====== Record set ======
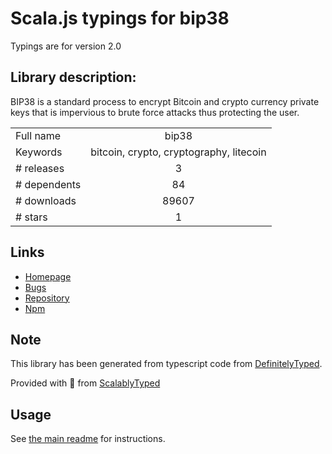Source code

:
# Scala.js typings for bip38

Typings are for version 2.0

## Library description:
BIP38 is a standard process to encrypt Bitcoin and crypto currency private keys that is impervious to brute force attacks thus protecting the user.

|                    |                 |
| ------------------ | :-------------: |
| Full name          | bip38 |
| Keywords           | bitcoin, crypto, cryptography, litecoin |
| # releases         | 3 |
| # dependents       | 84 |
| # downloads        | 89607 |
| # stars            | 1 |

## Links
- [Homepage](http://cryptocoinjs.com/modules/currency/bip38/)
- [Bugs](https://github.com/bitcoinjs/bip38/issues)
- [Repository](https://github.com/bitcoinjs/bip38)
- [Npm](https://www.npmjs.com/package/bip38)
    


## Note
This library has been generated from typescript code from [DefinitelyTyped](https://definitelytyped.org).

Provided with :purple_heart: from [ScalablyTyped](https://github.com/oyvindberg/ScalablyTyped)

## Usage
See [the main readme](../../readme.md) for instructions.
======
◆ **Work task**:
Each line of the data needs to be output exactly, with any image excluded.

◆ **Reply to the exercise**:
Source code

:
# Scala.js typings for bip38

Typings are for version 2.0

## Library description:
BIP38 is a standard process to encrypt Bitcoin and crypto currency private keys that is impervious to brute force attacks thus protecting the user.

|                    |                 |
| ------------------ | :-------------: |
| Full name          | bip38 |
| Keywords           | bitcoin, crypto, cryptography, litecoin |
| # releases         | 3 |
| # dependents       | 84 |
| # downloads        | 89607 |
| # stars            | 1 |

## Links
- [Homepage](http://cryptocoinjs.com/modules/currency/bip38/)
- [Bugs](https://github.com/bitcoinjs/bip38/issues)
- [Repository](https://github.com/bitcoinjs/bip38)
- [Npm](https://www.npmjs.com/package/bip38)
    


## Note
This library has been generated from typescript code from [DefinitelyTyped](https://definitelytyped.org).

Provided with :purple_heart: from [ScalablyTyped](https://github.com/oyvindberg/ScalablyTyped)

## Usage
See [the main readme](../../readme.md) for instructions.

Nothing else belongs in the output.